Another pedestrian warning is “Slippery When Wet.” This might be presented wordless with a circle-headed stick-figure person slipping drastically in their yellow world. This makes sense indoors because floors aren’t supposed to be wet. (Outdoors, on roadway signs, I’d say generally one shouldn’t need this reminder.) In addition to absolving an enterprise from liability, the slippery footing sandwich-board could be a way to boast, “We just mopped. Aren’t you glad we clean our floors?!” But consider this: Have you ever tripped and fell on account of a surface that was a bit too grippy? Also a risk! If an establishment doesn’t bother to mop up its scum or sugary spills, should it not warn “Tacky When Filthy”?

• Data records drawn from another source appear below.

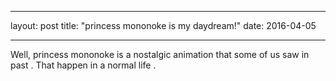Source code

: -----------

layout: post
title: "princess mononoke is my daydream!"
date: 2016-04-05

-------------
Well, princess mononoke is a nostalgic animation that some of us saw in past . That happen in a normal life . 
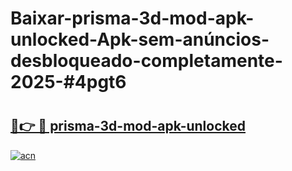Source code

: # Baixar-prisma-3d-mod-apk-unlocked-Apk-sem-anúncios-desbloqueado-completamente-2025-#4pgt6

# <h2><a href="https://ainizakaria.my?title=prisma-3d-mod-apk-unlocked&ref=24M">🔗👉 🔴 prisma-3d-mod-apk-unlocked</a></h2>

[![acn](https://github.com/user-attachments/assets/0f9c940e-d8b0-45ae-aac7-cd30a18b3e1c)](https://ainizakaria.my?title=prisma-3d-mod-apk-unlocked&ref=24M)

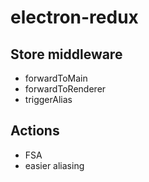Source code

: # electron-redux


## Store middleware

- forwardToMain
- forwardToRenderer
- triggerAlias

## Actions

- FSA
- easier aliasing
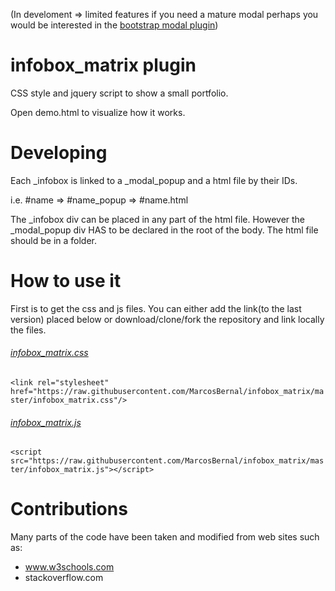 (In develoment => limited features if you need a mature modal perhaps you would be interested in the [bootstrap modal plugin](https://www.w3schools.com/bootstrap/bootstrap_modal.asp]))

# infobox_matrix plugin
CSS style and jquery script to show a small portfolio.

Open demo.html to visualize how it works.

# Developing

Each _infobox is linked to a _modal_popup and a html file by their IDs.

i.e. #name  => #name_popup => #name.html

The _infobox div can be placed in any part of the html file. However the _modal_popup div HAS to be declared in the root of the body. The html file should be in a folder.

# How to use it

First is to get the css and js files. You can either add the link(to the last version) placed below or download/clone/fork the repository and link locally the files.

###### [infobox_matrix.css](https://github.com/MarcosBernal/infobox_matrix/blob/master/infobox_matrix.css)

`<link rel="stylesheet" href="https://raw.githubusercontent.com/MarcosBernal/infobox_matrix/master/infobox_matrix.css"/>`

###### [infobox_matrix.js](https://raw.githubusercontent.com/MarcosBernal/infobox_matrix/master/infobox_matrix.js)

`<script src="https://raw.githubusercontent.com/MarcosBernal/infobox_matrix/master/infobox_matrix.js"></script>`


# Contributions

Many parts of the code have been taken and modified from web sites such as:

- www.w3schools.com
- stackoverflow.com
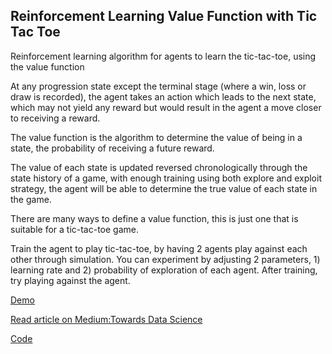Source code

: ## Reinforcement Learning Value Function with Tic Tac Toe

Reinforcement learning algorithm for agents to learn the tic-tac-toe, using the value function

At any progression state except the terminal stage (where a win, loss or draw is recorded), the agent takes an action which leads to the next state, which may not yield any reward but would result in the agent a move closer to receiving a reward.

The value function is the algorithm to determine the value of being in a state, the probability of receiving a future reward.

The value of each state is updated reversed chronologically through the state history of a game, with enough training using both explore and exploit strategy, the agent will be able to determine the true value of each state in the game.

There are many ways to define a value function, this is just one that is suitable for a tic-tac-toe game.

Train the agent to play tic-tac-toe, by having 2 agents play against each other through simulation. You can experiment by adjusting 2 parameters, 1) learning rate and 2) probability of exploration of each agent. After training, try playing against the agent.

[Demo](https://lonedune.github.io/demos/rl-value-function-tic-tac-toe)

[Read article on Medium:Towards Data Science](https://towardsdatascience.com/reinforcement-learning-value-function-57b04e911152)

[Code](https://github.com/lonedune/demos/tree/master/src/app/components/rl-value-function-tic-tac-toe)
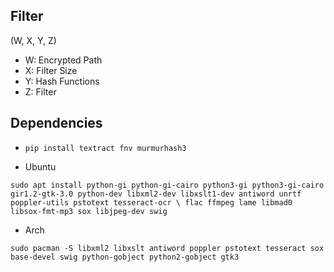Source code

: ## Filter
(W, X, Y, Z)
- W: Encrypted Path
- X: Filter Size
- Y: Hash Functions
- Z: Filter



## Dependencies

- `pip install textract fnv murmurhash3`

- Ubuntu

`sudo apt install python-gi python-gi-cairo python3-gi python3-gi-cairo gir1.2-gtk-3.0 python-dev libxml2-dev libxslt1-dev antiword unrtf poppler-utils pstotext tesseract-ocr \
flac ffmpeg lame libmad0 libsox-fmt-mp3 sox libjpeg-dev swig`


- Arch

`sudo pacman -S libxml2 libxslt antiword poppler pstotext tesseract sox base-devel swig python-gobject python2-gobject gtk3`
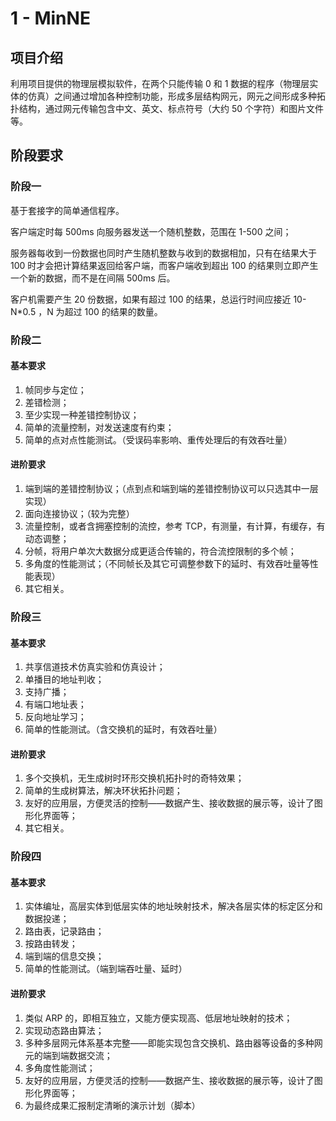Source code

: # 1 - MinNE

## 项目介绍

利用项目提供的物理层模拟软件，在两个只能传输 0 和 1 数据的程序（物理层实体的仿真）之间通过增加各种控制功能，形成多层结构网元，网元之间形成多种拓扑结构，通过网元传输包含中文、英文、标点符号（大约 50 个字符）和图片文件等。

## 阶段要求

### 阶段一

基于套接字的简单通信程序。

客户端定时每 500ms 向服务器发送一个随机整数，范围在 1-500 之间；

服务器每收到一份数据也同时产生随机整数与收到的数据相加，只有在结果大于 100 时才会把计算结果返回给客户端，而客户端收到超出 100 的结果则立即产生一个新的数据，而不是在间隔 500ms 后。

客户机需要产生 20 份数据，如果有超过 100 的结果，总运行时间应接近 10-N*0.5 ，N 为超过 100 的结果的数量。

### 阶段二

#### 基本要求

1. 帧同步与定位；
2. 差错检测；
3. 至少实现一种差错控制协议；
4. 简单的流量控制，对发送速度有约束；
5. 简单的点对点性能测试。（受误码率影响、重传处理后的有效吞吐量）

#### 进阶要求

1. 端到端的差错控制协议；（点到点和端到端的差错控制协议可以只选其中一层实现）
2. 面向连接协议；（较为完整）
3. 流量控制，或者含拥塞控制的流控，参考 TCP，有测量，有计算，有缓存，有动态调整；
4. 分帧，将用户单次大数据分成更适合传输的，符合流控限制的多个帧；
5. 多角度的性能测试；（不同帧长及其它可调整参数下的延时、有效吞吐量等性能表现）
6. 其它相关。

### 阶段三

#### 基本要求

1. 共享信道技术仿真实验和仿真设计；
2. 单播目的地址判收；
3. 支持广播；
4. 有端口地址表；
5. 反向地址学习；
6. 简单的性能测试。（含交换机的延时，有效吞吐量）

#### 进阶要求

1. 多个交换机，无生成树时环形交换机拓扑时的奇特效果；
2. 简单的生成树算法，解决环状拓扑问题；
3. 友好的应用层，方便灵活的控制——数据产生、接收数据的展示等，设计了图形化界面等；
4. 其它相关。


### 阶段四

#### 基本要求

1. 实体编址，高层实体到低层实体的地址映射技术，解决各层实体的标定区分和数据投递；
2. 路由表，记录路由；
3. 按路由转发；
4. 端到端的信息交换；
5. 简单的性能测试。（端到端吞吐量、延时）

#### 进阶要求

1. 类似 ARP 的，即相互独立，又能方便实现高、低层地址映射的技术；
2. 实现动态路由算法；
3. 多种多层网元体系基本完整——即能实现包含交换机、路由器等设备的多种网元的端到端数据交流；
4. 多角度性能测试；
5. 友好的应用层，方便灵活的控制——数据产生、接收数据的展示等，设计了图形化界面等；
6. 为最终成果汇报制定清晰的演示计划（脚本）
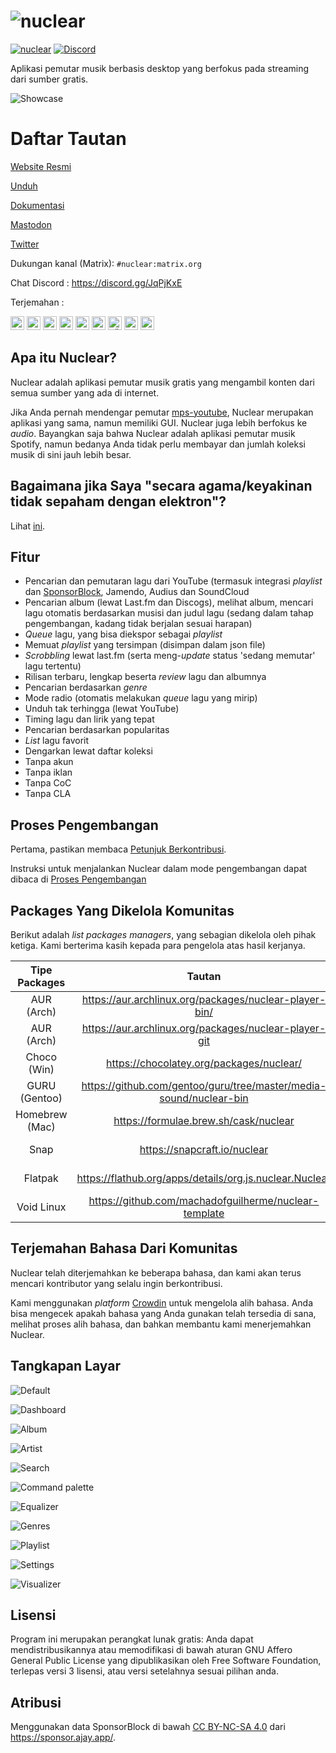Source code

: # ![nuclear](https://i.imgur.com/oT1006i.png) 
[![nuclear](https://snapcraft.io//nuclear/badge.svg)](https://snapcraft.io/nuclear) [![Discord](https://img.shields.io/badge/Discord-7289DA?style=for-the-badge&logo=discord&logoColor=white)](https://discord.gg/JqPjKxE)

Aplikasi pemutar musik berbasis desktop yang berfokus pada streaming dari sumber gratis.

![Showcase](https://i.imgur.com/8qHu66J.png)

# Daftar Tautan

[Website Resmi](https://nuclear.js.org)

[Unduh](https://github.com/nukeop/nuclear/releases)

[Dokumentasi](https://nukeop.gitbook.io/nuclear/)

[Mastodon](https://fosstodon.org/@nuclearplayer)

[Twitter](https://twitter.com/nuclear_player)

Dukungan kanal (Matrix): `#nuclear:matrix.org`

Chat Discord : https://discord.gg/JqPjKxE

Terjemahan : 

<kbd>[<img title="Deutsch" alt="Deutsch" src="https://cdn.statically.io/gh/hjnilsson/country-flags/master/svg/de.svg" width="22">](docs/README-de.md)</kbd>
<kbd>[<img title="Português" alt="Português" src="https://cdn.statically.io/gh/hjnilsson/country-flags/master/svg/br.svg" width="22">](docs/README-ptbr.md)</kbd>
<kbd>[<img title="Svenska" alt="Svenska" src="https://cdn.statically.io/gh/hjnilsson/country-flags/master/svg/se.svg" width="22">](docs/README-se.md)</kbd>
<kbd>[<img title="English" alt="English" src="https://cdn.statically.io/gh/hjnilsson/country-flags/master/svg/us.svg" width="22">](README.md)</kbd>
<kbd>[<img title="Hebrew" alt="Hebrew" src="https://cdn.statically.io/gh/hjnilsson/country-flags/master/svg/il.svg" width="22">](docs/README-he.md)</kbd>
<kbd>[<img title="Italiano" alt="Italiano" src="https://cdn.statically.io/gh/hjnilsson/country-flags/master/svg/it.svg" width="22">](docs/README-it.md)</kbd>
<kbd>[<img title="Türkçe" alt="Türkçe" src="https://cdn.statically.io/gh/hjnilsson/country-flags/master/svg/tr.svg" width="22">](docs/README-tr.md)</kbd>
<kbd>[<img title="Español" alt="Español" src="https://cdn.statically.io/gh/hjnilsson/country-flags/master/svg/es.svg" width="22">](docs/README-es.md)</kbd>
<kbd>[<img title="Français" alt="Français" src="https://cdn.statically.io/gh/hjnilsson/country-flags/master/svg/fr.svg" width="22">](docs/README-fr.md)</kbd>

## Apa itu Nuclear?
Nuclear adalah aplikasi pemutar musik gratis yang mengambil konten dari semua sumber yang ada di internet.

Jika Anda pernah mendengar pemutar [mps-youtube](https://github.com/mps-youtube/mps-youtube), Nuclear merupakan aplikasi yang sama, namun memiliki GUI.
Nuclear juga lebih berfokus ke _audio_. Bayangkan saja bahwa Nuclear adalah aplikasi pemutar musik Spotify, namun bedanya Anda tidak perlu membayar dan jumlah koleksi musik di sini jauh lebih besar.

## Bagaimana jika Saya "secara agama/keyakinan tidak sepaham dengan elektron"?
Lihat [ini](docs/electron.md).

## Fitur

- Pencarian dan pemutaran lagu dari YouTube (termasuk integrasi _playlist_ dan [SponsorBlock](https://sponsor.ajay.app/), Jamendo, Audius dan SoundCloud
- Pencarian album (lewat Last.fm dan Discogs), melihat album, mencari lagu otomatis berdasarkan musisi dan judul lagu (sedang dalam tahap pengembangan, kadang tidak berjalan sesuai harapan)
- _Queue_ lagu, yang bisa diekspor sebagai _playlist_
- Memuat _playlist_ yang tersimpan (disimpan dalam json file)
- _Scrobbling_ lewat last.fm (serta meng-_update_ status 'sedang memutar' lagu tertentu)
- Rilisan terbaru, lengkap beserta _review_ lagu dan albumnya
- Pencarian berdasarkan _genre_
- Mode radio (otomatis melakukan _queue_ lagu yang mirip)
- Unduh tak terhingga (lewat YouTube)
- Timing lagu dan lirik yang tepat
- Pencarian berdasarkan popularitas
- _List_ lagu favorit
- Dengarkan lewat daftar koleksi
- Tanpa akun
- Tanpa iklan
- Tanpa CoC
- Tanpa CLA

## Proses Pengembangan

Pertama, pastikan membaca [Petunjuk Berkontribusi](https://nukeop.gitbook.io/nuclear/contributing/contribution-guidelines).

Instruksi untuk menjalankan Nuclear dalam mode pengembangan dapat dibaca di [Proses Pengembangan](https://nukeop.gitbook.io/nuclear/developer-resources/development-process)

## Packages Yang Dikelola Komunitas

Berikut adalah _list packages managers_, yang sebagian dikelola oleh pihak ketiga. Kami berterima kasih kepada para pengelola atas hasil kerjanya.

| Tipe Packages   | Tautan                                                               | Pengelola                                   | Metode Instalasi                           |
|:--------------:|:------------------------------------------------------------------:|:--------------------------------------------:|:---------------------------------------------:|
| AUR (Arch)     | https://aur.archlinux.org/packages/nuclear-player-bin/             | [nukeop](https://github.com/nukeop)          | yay -s nuclear-player-bin                     |
| AUR (Arch)     | https://aur.archlinux.org/packages/nuclear-player-git              | [nukeop](https://github.com/nukeop)          | yay -s nuclear-player-git                     |
| Choco (Win)    | https://chocolatey.org/packages/nuclear/                           | [JourneyOver](https://github.com/JourneyOver)| choco install nuclear                         |
| GURU (Gentoo)  | https://github.com/gentoo/guru/tree/master/media-sound/nuclear-bin | Orphaned    | emerge nuclear-bin                            |
| Homebrew (Mac) | https://formulae.brew.sh/cask/nuclear                              | Homebrew                                     | brew install --cask nuclear                   |
| Snap           | https://snapcraft.io/nuclear                                       | [nukeop](https://github.com/nukeop)          | sudo snap install nuclear                     |
| Flatpak        | https://flathub.org/apps/details/org.js.nuclear.Nuclear            | [nukeop](https://github.com/nukeop)          | flatpak install flathub org.js.nuclear.Nuclear|
| Void Linux     | https://github.com/machadofguilherme/nuclear-template              | [machadofguilherme](https://github.com/machadofguilherme) | Lihat readme

## Terjemahan Bahasa Dari Komunitas
Nuclear telah diterjemahkan ke beberapa bahasa, dan kami akan terus mencari kontributor yang selalu ingin berkontribusi.

Kami menggunakan _platform_ [Crowdin](https://crowdin.com/project/nuclear) untuk mengelola alih bahasa. Anda bisa mengecek apakah bahasa yang Anda gunakan telah tersedia di sana, melihat proses alih bahasa, dan bahkan membantu kami menerjemahkan Nuclear.

## Tangkapan Layar

![Default](./screenshots/screenshot_default.jpg)

![Dashboard](./screenshots/screenshot_dashboard.jpg)

![Album](./screenshots/screenshot_album.jpg)

![Artist](./screenshots/screenshot_artist.jpg)

![Search](./screenshots/screenshot_search.jpg)

![Command palette](./screenshots/screenshot_command_palette.jpg)

![Equalizer](./screenshots/screenshot_equalizer.jpg)

![Genres](./screenshots/screenshot_genres.jpg)

![Playlist](./screenshots/screenshot_playlist.jpg)

![Settings](./screenshots/screenshot_settings.jpg)

![Visualizer](./screenshots/screenshot_visualizer.jpg)

## Lisensi

Program ini merupakan perangkat lunak gratis: Anda dapat mendistribusikannya atau memodifikasi di bawah aturan GNU Affero General Public License yang dipublikasikan oleh Free Software Foundation, terlepas versi 3 lisensi, atau versi setelahnya sesuai pilihan anda.

## Atribusi
Menggunakan data SponsorBlock di bawah [CC BY-NC-SA 4.0](https://creativecommons.org/licenses/by-nc-sa/4.0/) dari https://sponsor.ajay.app/.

A phrase one may encounter on a rules list at an airport, or possibly at a gym or swimming pool, is “Unattended or Unclaimed Items May Be Destroyed.” Aggressive threat! The honest sign would declare, “Don’t Leave Your Stuff Unattended for Even One Second. If You Do, It Will Transfer Ownership to One of Our Employees after Some Internal Negotiation.” Shortened and put in the positive, it could just say “Leave Your Stuff. Thank You!” Nobody is taking a nice piece of luggage full of valuable items to the landfill, let alone detonating dynamite in it or chucking it into a bonfire.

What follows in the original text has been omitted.